Information given -
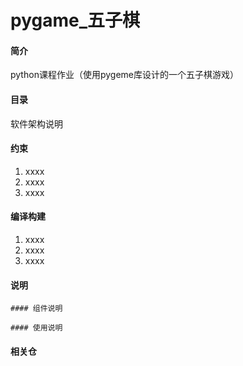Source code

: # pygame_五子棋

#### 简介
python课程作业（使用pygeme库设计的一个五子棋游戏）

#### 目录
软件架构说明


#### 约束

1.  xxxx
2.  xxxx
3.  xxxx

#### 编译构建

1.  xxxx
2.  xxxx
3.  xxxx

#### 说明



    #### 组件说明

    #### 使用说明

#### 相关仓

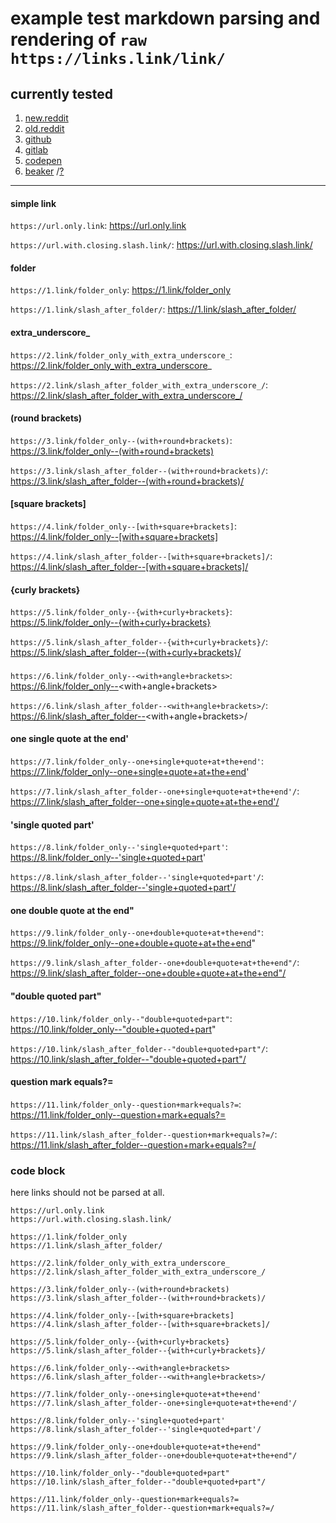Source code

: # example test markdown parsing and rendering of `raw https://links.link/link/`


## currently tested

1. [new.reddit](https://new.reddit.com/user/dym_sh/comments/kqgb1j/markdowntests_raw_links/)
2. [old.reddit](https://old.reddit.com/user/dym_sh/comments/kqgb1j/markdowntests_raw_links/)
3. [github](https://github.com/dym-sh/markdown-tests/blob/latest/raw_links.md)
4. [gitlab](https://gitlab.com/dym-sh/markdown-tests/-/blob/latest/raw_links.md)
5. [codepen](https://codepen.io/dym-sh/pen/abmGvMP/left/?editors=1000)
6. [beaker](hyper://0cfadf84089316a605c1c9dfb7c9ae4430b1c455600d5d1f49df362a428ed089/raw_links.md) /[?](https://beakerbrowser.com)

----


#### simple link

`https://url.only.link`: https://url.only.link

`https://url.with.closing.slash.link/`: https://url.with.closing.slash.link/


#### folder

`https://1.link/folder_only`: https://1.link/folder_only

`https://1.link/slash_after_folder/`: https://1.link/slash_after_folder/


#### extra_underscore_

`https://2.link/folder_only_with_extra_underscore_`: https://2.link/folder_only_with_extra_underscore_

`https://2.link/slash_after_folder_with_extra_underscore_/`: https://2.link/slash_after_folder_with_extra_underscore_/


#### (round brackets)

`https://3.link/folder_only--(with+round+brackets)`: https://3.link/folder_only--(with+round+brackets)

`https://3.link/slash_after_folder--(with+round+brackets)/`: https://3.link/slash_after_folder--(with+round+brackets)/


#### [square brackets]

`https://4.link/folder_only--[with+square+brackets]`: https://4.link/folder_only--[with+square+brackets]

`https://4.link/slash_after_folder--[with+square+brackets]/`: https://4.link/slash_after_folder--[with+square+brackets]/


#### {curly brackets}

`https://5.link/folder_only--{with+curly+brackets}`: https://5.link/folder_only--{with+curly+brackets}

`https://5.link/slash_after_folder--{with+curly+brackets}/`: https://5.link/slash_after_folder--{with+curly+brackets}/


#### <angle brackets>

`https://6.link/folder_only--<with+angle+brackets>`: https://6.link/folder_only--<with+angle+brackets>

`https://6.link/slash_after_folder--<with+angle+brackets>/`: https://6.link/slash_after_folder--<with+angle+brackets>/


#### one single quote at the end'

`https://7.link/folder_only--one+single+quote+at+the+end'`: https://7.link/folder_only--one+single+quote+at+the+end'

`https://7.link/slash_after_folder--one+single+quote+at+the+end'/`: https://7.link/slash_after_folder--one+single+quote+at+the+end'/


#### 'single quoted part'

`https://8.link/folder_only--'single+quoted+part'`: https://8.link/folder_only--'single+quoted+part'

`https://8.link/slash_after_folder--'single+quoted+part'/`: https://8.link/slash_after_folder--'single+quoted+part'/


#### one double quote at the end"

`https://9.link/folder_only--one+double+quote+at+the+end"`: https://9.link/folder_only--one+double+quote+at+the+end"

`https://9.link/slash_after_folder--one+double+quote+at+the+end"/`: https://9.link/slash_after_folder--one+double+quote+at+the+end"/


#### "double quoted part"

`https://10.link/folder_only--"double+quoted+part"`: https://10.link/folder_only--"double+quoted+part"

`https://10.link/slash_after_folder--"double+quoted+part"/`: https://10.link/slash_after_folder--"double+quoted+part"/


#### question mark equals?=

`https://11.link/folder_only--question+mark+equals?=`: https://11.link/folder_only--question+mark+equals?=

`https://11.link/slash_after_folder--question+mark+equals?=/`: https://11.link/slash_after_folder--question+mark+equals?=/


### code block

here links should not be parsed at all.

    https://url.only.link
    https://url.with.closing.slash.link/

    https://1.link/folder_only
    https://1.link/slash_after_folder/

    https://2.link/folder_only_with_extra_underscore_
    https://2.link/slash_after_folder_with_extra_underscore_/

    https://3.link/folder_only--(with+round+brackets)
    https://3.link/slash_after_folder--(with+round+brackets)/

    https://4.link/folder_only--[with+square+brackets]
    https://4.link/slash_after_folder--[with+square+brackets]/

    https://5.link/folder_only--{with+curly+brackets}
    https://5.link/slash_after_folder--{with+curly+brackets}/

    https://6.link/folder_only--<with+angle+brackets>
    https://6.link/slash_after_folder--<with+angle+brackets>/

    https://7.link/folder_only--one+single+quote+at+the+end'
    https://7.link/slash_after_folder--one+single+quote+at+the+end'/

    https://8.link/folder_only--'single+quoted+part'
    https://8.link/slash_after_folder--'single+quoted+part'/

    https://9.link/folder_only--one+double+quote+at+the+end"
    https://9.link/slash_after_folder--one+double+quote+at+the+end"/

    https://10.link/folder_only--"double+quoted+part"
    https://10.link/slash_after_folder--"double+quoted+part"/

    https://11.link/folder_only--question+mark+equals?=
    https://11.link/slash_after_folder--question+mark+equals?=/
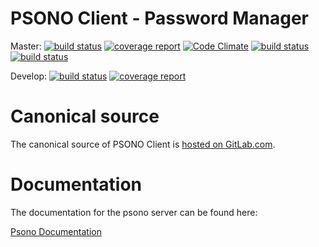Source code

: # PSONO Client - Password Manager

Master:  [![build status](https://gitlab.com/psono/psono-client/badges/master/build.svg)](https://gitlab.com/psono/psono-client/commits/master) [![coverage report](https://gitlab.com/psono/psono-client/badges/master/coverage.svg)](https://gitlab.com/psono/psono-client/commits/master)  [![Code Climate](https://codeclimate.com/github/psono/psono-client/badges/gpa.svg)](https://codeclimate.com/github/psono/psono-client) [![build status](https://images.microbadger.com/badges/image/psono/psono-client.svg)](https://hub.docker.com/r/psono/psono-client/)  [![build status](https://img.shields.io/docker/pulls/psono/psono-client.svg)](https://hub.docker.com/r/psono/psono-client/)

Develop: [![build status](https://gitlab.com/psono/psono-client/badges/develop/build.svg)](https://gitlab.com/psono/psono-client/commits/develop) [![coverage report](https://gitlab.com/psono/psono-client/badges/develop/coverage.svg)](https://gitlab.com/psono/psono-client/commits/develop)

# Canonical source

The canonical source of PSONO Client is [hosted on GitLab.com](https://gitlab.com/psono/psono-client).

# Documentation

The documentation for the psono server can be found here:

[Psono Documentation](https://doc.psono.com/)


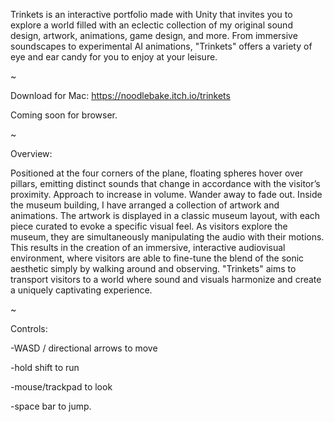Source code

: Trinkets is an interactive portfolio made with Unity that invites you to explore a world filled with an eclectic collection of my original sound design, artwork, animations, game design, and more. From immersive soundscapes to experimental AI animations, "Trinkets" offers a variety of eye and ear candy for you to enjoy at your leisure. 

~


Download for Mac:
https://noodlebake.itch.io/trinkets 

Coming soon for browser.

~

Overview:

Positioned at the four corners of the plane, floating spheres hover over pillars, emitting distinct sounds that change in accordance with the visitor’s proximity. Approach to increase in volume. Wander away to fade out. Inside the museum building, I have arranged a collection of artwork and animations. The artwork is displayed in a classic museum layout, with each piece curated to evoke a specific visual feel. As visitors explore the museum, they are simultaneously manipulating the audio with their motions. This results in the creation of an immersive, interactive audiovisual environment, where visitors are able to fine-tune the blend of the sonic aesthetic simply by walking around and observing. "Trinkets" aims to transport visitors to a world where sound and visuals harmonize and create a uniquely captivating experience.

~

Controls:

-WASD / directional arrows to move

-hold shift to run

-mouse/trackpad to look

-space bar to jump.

Exercise brief -
Without the pictures, repeat the listing above exactly.

Solution -
Source code

: # pygame_五子棋

#### 简介
python课程作业（使用pygeme库设计的一个五子棋游戏）

#### 目录
软件架构说明


#### 约束

1.  xxxx
2.  xxxx
3.  xxxx

#### 编译构建

1.  xxxx
2.  xxxx
3.  xxxx

#### 说明



    #### 组件说明

    #### 使用说明

#### 相关仓

Source code

: # example test markdown parsing and rendering of `raw https://links.link/link/`


## currently tested

1. [new.reddit](https://new.reddit.com/user/dym_sh/comments/kqgb1j/markdowntests_raw_links/)
2. [old.reddit](https://old.reddit.com/user/dym_sh/comments/kqgb1j/markdowntests_raw_links/)
3. [github](https://github.com/dym-sh/markdown-tests/blob/latest/raw_links.md)
4. [gitlab](https://gitlab.com/dym-sh/markdown-tests/-/blob/latest/raw_links.md)
5. [codepen](https://codepen.io/dym-sh/pen/abmGvMP/left/?editors=1000)
6. [beaker](hyper://0cfadf84089316a605c1c9dfb7c9ae4430b1c455600d5d1f49df362a428ed089/raw_links.md) /[?](https://beakerbrowser.com)

----


#### simple link

`https://url.only.link`: https://url.only.link

`https://url.with.closing.slash.link/`: https://url.with.closing.slash.link/


#### folder

`https://1.link/folder_only`: https://1.link/folder_only

`https://1.link/slash_after_folder/`: https://1.link/slash_after_folder/


#### extra_underscore_

`https://2.link/folder_only_with_extra_underscore_`: https://2.link/folder_only_with_extra_underscore_

`https://2.link/slash_after_folder_with_extra_underscore_/`: https://2.link/slash_after_folder_with_extra_underscore_/


#### (round brackets)

`https://3.link/folder_only--(with+round+brackets)`: https://3.link/folder_only--(with+round+brackets)

`https://3.link/slash_after_folder--(with+round+brackets)/`: https://3.link/slash_after_folder--(with+round+brackets)/


#### [square brackets]

`https://4.link/folder_only--[with+square+brackets]`: https://4.link/folder_only--[with+square+brackets]

`https://4.link/slash_after_folder--[with+square+brackets]/`: https://4.link/slash_after_folder--[with+square+brackets]/


#### {curly brackets}

`https://5.link/folder_only--{with+curly+brackets}`: https://5.link/folder_only--{with+curly+brackets}

`https://5.link/slash_after_folder--{with+curly+brackets}/`: https://5.link/slash_after_folder--{with+curly+brackets}/


#### <angle brackets>

`https://6.link/folder_only--<with+angle+brackets>`: https://6.link/folder_only--<with+angle+brackets>

`https://6.link/slash_after_folder--<with+angle+brackets>/`: https://6.link/slash_after_folder--<with+angle+brackets>/


#### one single quote at the end'

`https://7.link/folder_only--one+single+quote+at+the+end'`: https://7.link/folder_only--one+single+quote+at+the+end'

`https://7.link/slash_after_folder--one+single+quote+at+the+end'/`: https://7.link/slash_after_folder--one+single+quote+at+the+end'/


#### 'single quoted part'

`https://8.link/folder_only--'single+quoted+part'`: https://8.link/folder_only--'single+quoted+part'

`https://8.link/slash_after_folder--'single+quoted+part'/`: https://8.link/slash_after_folder--'single+quoted+part'/


#### one double quote at the end"

`https://9.link/folder_only--one+double+quote+at+the+end"`: https://9.link/folder_only--one+double+quote+at+the+end"

`https://9.link/slash_after_folder--one+double+quote+at+the+end"/`: https://9.link/slash_after_folder--one+double+quote+at+the+end"/


#### "double quoted part"

`https://10.link/folder_only--"double+quoted+part"`: https://10.link/folder_only--"double+quoted+part"

`https://10.link/slash_after_folder--"double+quoted+part"/`: https://10.link/slash_after_folder--"double+quoted+part"/


#### question mark equals?=

`https://11.link/folder_only--question+mark+equals?=`: https://11.link/folder_only--question+mark+equals?=

`https://11.link/slash_after_folder--question+mark+equals?=/`: https://11.link/slash_after_folder--question+mark+equals?=/


### code block

here links should not be parsed at all.

    https://url.only.link
    https://url.with.closing.slash.link/

    https://1.link/folder_only
    https://1.link/slash_after_folder/

    https://2.link/folder_only_with_extra_underscore_
    https://2.link/slash_after_folder_with_extra_underscore_/

    https://3.link/folder_only--(with+round+brackets)
    https://3.link/slash_after_folder--(with+round+brackets)/

    https://4.link/folder_only--[with+square+brackets]
    https://4.link/slash_after_folder--[with+square+brackets]/

    https://5.link/folder_only--{with+curly+brackets}
    https://5.link/slash_after_folder--{with+curly+brackets}/

    https://6.link/folder_only--<with+angle+brackets>
    https://6.link/slash_after_folder--<with+angle+brackets>/

    https://7.link/folder_only--one+single+quote+at+the+end'
    https://7.link/slash_after_folder--one+single+quote+at+the+end'/

    https://8.link/folder_only--'single+quoted+part'
    https://8.link/slash_after_folder--'single+quoted+part'/

    https://9.link/folder_only--one+double+quote+at+the+end"
    https://9.link/slash_after_folder--one+double+quote+at+the+end"/

    https://10.link/folder_only--"double+quoted+part"
    https://10.link/slash_after_folder--"double+quoted+part"/

    https://11.link/folder_only--question+mark+equals?=
    https://11.link/slash_after_folder--question+mark+equals?=/
Source code

: # PSONO Client - Password Manager

Master:  [![build status](https://gitlab.com/psono/psono-client/badges/master/build.svg)](https://gitlab.com/psono/psono-client/commits/master) [![coverage report](https://gitlab.com/psono/psono-client/badges/master/coverage.svg)](https://gitlab.com/psono/psono-client/commits/master)  [![Code Climate](https://codeclimate.com/github/psono/psono-client/badges/gpa.svg)](https://codeclimate.com/github/psono/psono-client) [![build status](https://images.microbadger.com/badges/image/psono/psono-client.svg)](https://hub.docker.com/r/psono/psono-client/)  [![build status](https://img.shields.io/docker/pulls/psono/psono-client.svg)](https://hub.docker.com/r/psono/psono-client/)

Develop: [![build status](https://gitlab.com/psono/psono-client/badges/develop/build.svg)](https://gitlab.com/psono/psono-client/commits/develop) [![coverage report](https://gitlab.com/psono/psono-client/badges/develop/coverage.svg)](https://gitlab.com/psono/psono-client/commits/develop)

# Canonical source

The canonical source of PSONO Client is [hosted on GitLab.com](https://gitlab.com/psono/psono-client).

# Documentation

The documentation for the psono server can be found here:

[Psono Documentation](https://doc.psono.com/)


Source code

: Trinkets is an interactive portfolio made with Unity that invites you to explore a world filled with an eclectic collection of my original sound design, artwork, animations, game design, and more. From immersive soundscapes to experimental AI animations, "Trinkets" offers a variety of eye and ear candy for you to enjoy at your leisure. 

~


Download for Mac:
https://noodlebake.itch.io/trinkets 

Coming soon for browser.

~

Overview:

Positioned at the four corners of the plane, floating spheres hover over pillars, emitting distinct sounds that change in accordance with the visitor’s proximity. Approach to increase in volume. Wander away to fade out. Inside the museum building, I have arranged a collection of artwork and animations. The artwork is displayed in a classic museum layout, with each piece curated to evoke a specific visual feel. As visitors explore the museum, they are simultaneously manipulating the audio with their motions. This results in the creation of an immersive, interactive audiovisual environment, where visitors are able to fine-tune the blend of the sonic aesthetic simply by walking around and observing. "Trinkets" aims to transport visitors to a world where sound and visuals harmonize and create a uniquely captivating experience.

~

Controls:

-WASD / directional arrows to move

-hold shift to run

-mouse/trackpad to look

-space bar to jump.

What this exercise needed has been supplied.